- Jeśli to nie będzie problem, chętnie skorzystam z oferty. - Odparłem po chwili.
- W takim razie chodźmy. - Powiedziała wilczyca, ponownie racząc mnie uśmiechem.
Bez słowa zacząłem więc podążać za czarną niczym bezksiężycowa noc wilczycą. Riley zaprowadziła mnie do miejsca, które nazwała sercem watahy. Będąc tam, dostrzegłem kilka kolejnych wilków. Jeśli wcześniej miałem jakiekolwiek wątpliwości co do faktycznej obecności jakiejś watahy, to w tym momencie zupełnie one znikły. Na miejscu spotkałem alfę imieniem Jung Yunge, która pozwoliła mi wypocząć w jednej z wolnych jaskiń. Powiedziała też, że chciałaby ze mną porozmawiać, gdy już zregeneruje siły. Zgodziłem się, nawet jeśli nie budziło to we mnie jakiegoś szalonego entuzjazmu, w końcu tyle przecież mogłem zrobić. Riley zaprowadziła mnie na miejsce, po czym pożegnała się, pozostawiając mnie samego w jaskini. Pozwoliłem sobie na skorzystanie z wolnego łóżka. Odetchnąłem, a całe napięcie znikło, dając odpocząć ciału.
******
Budząc się, z zadowoleniem stwierdziłem, że dawno już nie czułem się tak wypoczęty. Leżałem tak jeszcze chwilę, gdy wróciły do mnie wspomnienia z dnia poprzedniego. Zerwałem się więc i rozejrzałem wokół. Wszystko wyglądało spokojnie i nic jakoś szczególnie nie przyciągnęło mojej uwagi. Ziewnąłem więc i wygramoliłem się na zewnątrz, gdzie powitał mnie skrzący się w świetle słońca śnieg. Sądząc po położeniu słońca na niebie, musiałem spać naprawdę długo. Aby nie marnować już więcej czasu, postanowiłem wrócić do miejsca, w którym poprzednio widziałem się z alfą. Wilczyca już tam siedziała, nie byłem pewien czy czekała na mnie, czy może zwyczajnie lubi tam przesiadywać. To właściwie i tak nie miało większego znaczenia, chciała ze mną porozmawiać, więc oto jestem. Tak więc od słowa do słowa oraz po serii kilku niezbyt komfortowych dla mnie pytań zostałem przyjęty do watahy. Był to dla mnie dość dobry obrót spraw, więc podziękowałem Jung z lekkim uśmiechem. Zostając członkiem watahy, zyskałem możliwość nieskrępowanego poruszania się po jej terenach, nawet jeśli nie do końca wiedziałem, gdzie chciałbym się udać. Czułem, jak mój żołądek skręca się, usilnie próbując mi w ten sposób przypomnieć o swojej obecności i pustym wnętrzu. Skrzywiłem się nieco i już miałem wyruszyć na samotne poszukiwania jakiegoś miejsca, w którym mógłbym zapolować, gdy kątem oka dostrzegłem czarną wilczycę, która przyprowadziła mnie tutaj dnia poprzedniego.

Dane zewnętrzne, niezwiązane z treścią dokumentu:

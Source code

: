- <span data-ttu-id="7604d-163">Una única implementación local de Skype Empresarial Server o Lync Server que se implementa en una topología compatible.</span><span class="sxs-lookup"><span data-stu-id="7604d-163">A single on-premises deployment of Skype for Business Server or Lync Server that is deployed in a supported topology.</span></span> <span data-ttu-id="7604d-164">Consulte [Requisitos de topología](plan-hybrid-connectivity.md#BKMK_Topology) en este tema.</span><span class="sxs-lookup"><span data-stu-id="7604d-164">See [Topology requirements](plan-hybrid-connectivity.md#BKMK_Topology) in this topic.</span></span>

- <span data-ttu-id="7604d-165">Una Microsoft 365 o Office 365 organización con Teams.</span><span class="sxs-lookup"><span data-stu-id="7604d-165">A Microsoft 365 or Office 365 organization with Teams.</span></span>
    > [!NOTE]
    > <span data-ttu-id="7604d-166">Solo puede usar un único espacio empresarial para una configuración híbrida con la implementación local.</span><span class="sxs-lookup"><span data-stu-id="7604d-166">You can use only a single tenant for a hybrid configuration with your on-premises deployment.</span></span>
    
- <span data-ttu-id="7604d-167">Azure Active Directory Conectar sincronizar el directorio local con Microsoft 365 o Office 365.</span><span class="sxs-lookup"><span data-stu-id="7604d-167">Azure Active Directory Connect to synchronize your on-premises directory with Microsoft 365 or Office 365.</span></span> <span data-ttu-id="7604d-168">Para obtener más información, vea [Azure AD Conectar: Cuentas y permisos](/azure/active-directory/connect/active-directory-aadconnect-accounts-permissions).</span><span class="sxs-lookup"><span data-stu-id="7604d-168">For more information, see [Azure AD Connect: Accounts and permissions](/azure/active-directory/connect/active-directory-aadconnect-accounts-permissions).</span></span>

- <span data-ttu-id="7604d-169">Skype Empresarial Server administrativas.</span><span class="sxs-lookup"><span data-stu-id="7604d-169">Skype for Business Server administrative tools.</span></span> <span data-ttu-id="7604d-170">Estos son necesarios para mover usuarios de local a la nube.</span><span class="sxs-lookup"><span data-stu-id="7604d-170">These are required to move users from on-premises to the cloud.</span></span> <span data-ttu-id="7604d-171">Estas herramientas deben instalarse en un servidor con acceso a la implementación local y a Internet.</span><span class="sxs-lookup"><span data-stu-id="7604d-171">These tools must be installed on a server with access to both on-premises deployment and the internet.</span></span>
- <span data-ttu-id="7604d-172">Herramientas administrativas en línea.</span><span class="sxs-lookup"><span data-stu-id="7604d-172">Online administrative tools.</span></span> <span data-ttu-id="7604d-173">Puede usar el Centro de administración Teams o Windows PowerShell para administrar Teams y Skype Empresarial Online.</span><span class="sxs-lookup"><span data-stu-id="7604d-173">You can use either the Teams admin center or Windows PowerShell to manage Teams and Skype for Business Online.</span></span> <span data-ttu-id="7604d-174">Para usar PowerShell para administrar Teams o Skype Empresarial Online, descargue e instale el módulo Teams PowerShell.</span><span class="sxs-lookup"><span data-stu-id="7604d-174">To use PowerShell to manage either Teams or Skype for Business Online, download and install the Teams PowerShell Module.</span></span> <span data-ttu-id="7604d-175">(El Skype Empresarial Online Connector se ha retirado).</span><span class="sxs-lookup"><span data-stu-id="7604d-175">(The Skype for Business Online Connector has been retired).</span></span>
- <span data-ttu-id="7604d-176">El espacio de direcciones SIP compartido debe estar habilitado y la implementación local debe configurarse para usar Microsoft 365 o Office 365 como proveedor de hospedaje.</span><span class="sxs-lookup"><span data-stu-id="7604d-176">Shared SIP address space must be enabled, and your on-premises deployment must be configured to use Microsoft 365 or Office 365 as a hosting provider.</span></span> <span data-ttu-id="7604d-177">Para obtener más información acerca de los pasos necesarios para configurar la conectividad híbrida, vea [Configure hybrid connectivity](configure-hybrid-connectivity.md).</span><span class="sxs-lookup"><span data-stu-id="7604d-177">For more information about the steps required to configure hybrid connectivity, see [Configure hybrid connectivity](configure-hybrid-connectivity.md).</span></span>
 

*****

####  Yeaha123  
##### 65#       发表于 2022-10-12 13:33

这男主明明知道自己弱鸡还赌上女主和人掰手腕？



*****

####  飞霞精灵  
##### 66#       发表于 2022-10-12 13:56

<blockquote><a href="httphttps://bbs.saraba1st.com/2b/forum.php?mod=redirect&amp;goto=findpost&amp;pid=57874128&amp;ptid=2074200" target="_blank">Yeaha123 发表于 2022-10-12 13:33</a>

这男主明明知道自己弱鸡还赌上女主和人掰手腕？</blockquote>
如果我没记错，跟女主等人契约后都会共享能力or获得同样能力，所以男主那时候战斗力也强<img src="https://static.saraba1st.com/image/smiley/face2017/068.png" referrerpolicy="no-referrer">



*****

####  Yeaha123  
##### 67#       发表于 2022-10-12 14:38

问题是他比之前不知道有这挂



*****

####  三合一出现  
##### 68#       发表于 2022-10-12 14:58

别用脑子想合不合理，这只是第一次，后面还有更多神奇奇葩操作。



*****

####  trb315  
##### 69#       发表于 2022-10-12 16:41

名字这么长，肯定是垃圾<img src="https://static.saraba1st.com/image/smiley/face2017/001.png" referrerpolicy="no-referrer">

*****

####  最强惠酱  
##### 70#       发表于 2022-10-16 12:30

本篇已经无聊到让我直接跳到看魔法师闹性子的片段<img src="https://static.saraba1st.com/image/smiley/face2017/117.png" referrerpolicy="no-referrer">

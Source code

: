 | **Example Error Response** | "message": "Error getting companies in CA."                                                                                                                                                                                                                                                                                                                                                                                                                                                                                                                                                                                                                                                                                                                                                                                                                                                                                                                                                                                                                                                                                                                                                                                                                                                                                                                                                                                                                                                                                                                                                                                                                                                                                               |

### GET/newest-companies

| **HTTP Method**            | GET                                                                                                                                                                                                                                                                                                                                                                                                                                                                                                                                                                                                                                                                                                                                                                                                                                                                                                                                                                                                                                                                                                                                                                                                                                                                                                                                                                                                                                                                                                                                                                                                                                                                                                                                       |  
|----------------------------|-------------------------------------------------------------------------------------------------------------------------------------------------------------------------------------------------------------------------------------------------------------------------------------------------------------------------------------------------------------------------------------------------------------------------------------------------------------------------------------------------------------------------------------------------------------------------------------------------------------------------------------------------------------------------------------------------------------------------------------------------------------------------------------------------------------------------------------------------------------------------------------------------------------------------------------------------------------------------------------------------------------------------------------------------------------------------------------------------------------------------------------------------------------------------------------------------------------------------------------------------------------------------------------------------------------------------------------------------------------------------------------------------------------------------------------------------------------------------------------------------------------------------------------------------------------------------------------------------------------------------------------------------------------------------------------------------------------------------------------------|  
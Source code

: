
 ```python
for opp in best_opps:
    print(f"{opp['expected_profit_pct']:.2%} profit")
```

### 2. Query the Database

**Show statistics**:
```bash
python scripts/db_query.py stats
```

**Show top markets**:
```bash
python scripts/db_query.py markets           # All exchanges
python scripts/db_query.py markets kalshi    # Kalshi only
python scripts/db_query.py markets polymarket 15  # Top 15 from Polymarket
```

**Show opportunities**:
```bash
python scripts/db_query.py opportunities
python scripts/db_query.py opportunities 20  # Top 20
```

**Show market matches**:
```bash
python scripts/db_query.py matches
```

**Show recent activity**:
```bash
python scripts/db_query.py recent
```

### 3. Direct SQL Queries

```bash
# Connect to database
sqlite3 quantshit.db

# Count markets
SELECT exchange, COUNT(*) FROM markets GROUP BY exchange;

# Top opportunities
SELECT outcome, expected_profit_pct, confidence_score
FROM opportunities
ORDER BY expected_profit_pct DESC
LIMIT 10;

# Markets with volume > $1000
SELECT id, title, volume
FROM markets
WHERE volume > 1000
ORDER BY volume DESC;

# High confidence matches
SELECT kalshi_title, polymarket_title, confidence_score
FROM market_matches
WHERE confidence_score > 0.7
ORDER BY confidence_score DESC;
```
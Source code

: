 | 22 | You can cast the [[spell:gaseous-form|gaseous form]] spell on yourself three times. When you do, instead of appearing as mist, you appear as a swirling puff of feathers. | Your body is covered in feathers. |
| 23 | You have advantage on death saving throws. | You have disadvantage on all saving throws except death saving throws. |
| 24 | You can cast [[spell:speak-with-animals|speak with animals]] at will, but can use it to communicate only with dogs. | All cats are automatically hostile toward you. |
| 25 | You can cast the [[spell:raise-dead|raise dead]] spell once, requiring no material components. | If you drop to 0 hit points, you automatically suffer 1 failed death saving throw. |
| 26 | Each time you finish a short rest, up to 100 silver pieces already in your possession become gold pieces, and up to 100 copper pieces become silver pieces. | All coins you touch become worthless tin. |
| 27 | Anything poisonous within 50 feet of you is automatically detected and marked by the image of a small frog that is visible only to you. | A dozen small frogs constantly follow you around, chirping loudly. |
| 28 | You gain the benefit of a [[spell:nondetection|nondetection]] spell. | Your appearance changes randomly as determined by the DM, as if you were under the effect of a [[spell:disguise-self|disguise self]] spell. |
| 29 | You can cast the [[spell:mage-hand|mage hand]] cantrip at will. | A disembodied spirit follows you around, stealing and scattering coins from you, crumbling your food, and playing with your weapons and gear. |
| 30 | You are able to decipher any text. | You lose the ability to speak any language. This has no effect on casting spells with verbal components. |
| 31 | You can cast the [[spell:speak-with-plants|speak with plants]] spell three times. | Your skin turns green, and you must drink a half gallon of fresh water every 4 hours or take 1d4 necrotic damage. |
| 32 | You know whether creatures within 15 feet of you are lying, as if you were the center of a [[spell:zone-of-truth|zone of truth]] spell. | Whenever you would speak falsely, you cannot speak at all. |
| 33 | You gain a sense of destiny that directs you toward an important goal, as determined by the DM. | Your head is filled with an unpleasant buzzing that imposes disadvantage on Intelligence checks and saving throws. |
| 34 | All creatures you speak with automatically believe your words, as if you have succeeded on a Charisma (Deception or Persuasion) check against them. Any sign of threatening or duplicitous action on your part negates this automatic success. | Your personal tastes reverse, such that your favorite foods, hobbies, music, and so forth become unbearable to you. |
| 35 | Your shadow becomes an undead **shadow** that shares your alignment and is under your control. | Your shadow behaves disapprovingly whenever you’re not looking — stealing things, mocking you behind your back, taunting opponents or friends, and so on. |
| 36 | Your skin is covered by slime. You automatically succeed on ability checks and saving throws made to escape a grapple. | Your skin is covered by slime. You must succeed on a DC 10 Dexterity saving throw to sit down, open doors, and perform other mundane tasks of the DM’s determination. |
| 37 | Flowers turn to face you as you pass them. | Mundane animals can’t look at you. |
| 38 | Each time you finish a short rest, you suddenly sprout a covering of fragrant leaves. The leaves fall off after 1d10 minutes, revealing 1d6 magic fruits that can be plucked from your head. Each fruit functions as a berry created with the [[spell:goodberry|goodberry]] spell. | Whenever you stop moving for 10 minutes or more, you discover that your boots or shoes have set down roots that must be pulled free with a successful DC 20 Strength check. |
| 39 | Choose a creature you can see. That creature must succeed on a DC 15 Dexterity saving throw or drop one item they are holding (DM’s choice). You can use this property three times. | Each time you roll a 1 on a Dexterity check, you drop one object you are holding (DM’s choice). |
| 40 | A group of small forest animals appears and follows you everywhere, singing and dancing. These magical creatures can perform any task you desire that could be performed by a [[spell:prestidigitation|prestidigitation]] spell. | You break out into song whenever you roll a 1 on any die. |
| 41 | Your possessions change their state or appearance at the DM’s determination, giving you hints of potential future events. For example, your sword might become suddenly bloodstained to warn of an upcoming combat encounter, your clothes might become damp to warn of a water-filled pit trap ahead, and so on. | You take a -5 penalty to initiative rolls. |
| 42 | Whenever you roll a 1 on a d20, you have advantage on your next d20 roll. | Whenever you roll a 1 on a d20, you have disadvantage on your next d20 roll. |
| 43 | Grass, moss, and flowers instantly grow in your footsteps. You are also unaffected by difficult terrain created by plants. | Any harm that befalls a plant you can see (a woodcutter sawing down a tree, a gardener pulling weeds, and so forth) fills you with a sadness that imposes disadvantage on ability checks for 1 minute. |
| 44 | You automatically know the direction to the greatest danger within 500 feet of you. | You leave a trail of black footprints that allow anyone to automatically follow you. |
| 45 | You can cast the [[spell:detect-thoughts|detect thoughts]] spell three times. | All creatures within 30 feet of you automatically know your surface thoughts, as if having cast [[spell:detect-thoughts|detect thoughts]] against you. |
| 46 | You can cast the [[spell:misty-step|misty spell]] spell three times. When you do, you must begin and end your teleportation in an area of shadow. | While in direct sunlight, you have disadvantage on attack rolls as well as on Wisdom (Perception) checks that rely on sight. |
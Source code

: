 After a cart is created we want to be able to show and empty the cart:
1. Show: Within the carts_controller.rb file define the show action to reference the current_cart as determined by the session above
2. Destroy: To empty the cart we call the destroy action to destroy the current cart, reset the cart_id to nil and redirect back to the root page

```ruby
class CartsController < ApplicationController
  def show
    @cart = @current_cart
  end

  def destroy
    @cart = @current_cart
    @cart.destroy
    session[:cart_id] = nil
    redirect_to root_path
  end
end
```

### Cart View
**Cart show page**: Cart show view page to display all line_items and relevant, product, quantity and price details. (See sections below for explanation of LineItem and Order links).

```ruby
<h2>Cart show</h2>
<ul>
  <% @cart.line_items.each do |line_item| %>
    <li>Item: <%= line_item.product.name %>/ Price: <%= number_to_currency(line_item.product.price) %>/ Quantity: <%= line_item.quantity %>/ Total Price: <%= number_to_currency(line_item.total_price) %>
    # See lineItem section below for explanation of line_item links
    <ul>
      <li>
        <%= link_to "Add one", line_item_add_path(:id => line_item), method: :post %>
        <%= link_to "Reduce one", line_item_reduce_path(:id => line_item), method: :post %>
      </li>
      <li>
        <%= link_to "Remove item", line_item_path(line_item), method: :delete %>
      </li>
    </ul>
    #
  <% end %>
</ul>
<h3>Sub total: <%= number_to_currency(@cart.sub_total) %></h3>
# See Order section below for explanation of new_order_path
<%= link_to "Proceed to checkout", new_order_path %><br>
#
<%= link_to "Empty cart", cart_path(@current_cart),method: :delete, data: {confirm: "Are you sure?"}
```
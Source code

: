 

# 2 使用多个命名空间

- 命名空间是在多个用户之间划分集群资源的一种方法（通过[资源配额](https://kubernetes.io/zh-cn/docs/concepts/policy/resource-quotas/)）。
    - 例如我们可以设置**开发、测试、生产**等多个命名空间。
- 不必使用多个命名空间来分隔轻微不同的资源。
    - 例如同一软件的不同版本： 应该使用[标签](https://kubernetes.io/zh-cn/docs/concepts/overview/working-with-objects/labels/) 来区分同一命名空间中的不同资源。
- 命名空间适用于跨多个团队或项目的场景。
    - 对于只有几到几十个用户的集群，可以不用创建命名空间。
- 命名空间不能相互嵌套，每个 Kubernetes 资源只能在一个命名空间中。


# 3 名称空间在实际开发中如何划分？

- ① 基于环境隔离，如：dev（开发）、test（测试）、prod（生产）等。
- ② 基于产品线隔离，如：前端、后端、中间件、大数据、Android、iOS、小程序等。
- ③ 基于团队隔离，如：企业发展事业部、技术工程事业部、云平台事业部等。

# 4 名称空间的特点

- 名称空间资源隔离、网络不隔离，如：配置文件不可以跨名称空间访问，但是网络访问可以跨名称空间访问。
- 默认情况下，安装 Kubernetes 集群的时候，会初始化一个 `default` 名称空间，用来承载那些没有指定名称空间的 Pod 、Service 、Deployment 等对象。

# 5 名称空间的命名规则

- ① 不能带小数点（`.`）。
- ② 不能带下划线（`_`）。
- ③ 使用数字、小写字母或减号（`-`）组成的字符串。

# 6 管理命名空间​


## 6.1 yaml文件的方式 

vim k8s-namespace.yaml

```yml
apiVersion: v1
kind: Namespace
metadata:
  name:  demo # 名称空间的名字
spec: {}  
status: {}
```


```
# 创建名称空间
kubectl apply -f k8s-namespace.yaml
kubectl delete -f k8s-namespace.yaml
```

- Riley! - Zawołałem, zatrzymując waderę.
Prócz alfy była ona obecnie jedynym wilkiem, którego imię znałem, więc wydawało mi się to lepsze niż zaczepianie kogoś obcego.
- Hej. - Przywitała mnie, po czym z uśmiechem dodała. - Widzę, że sen dobrze ci zrobił.
- Tak sądzę. - Powiedziałem, zamyślając się na chwilę. Potrząsnąłem głową, szybko wyrywając się z tego stanu. - W każdym razie, mogłabyś mi wskazać najbliższe miejsce, w którym mógłbym w miarę szybko na coś zapolować?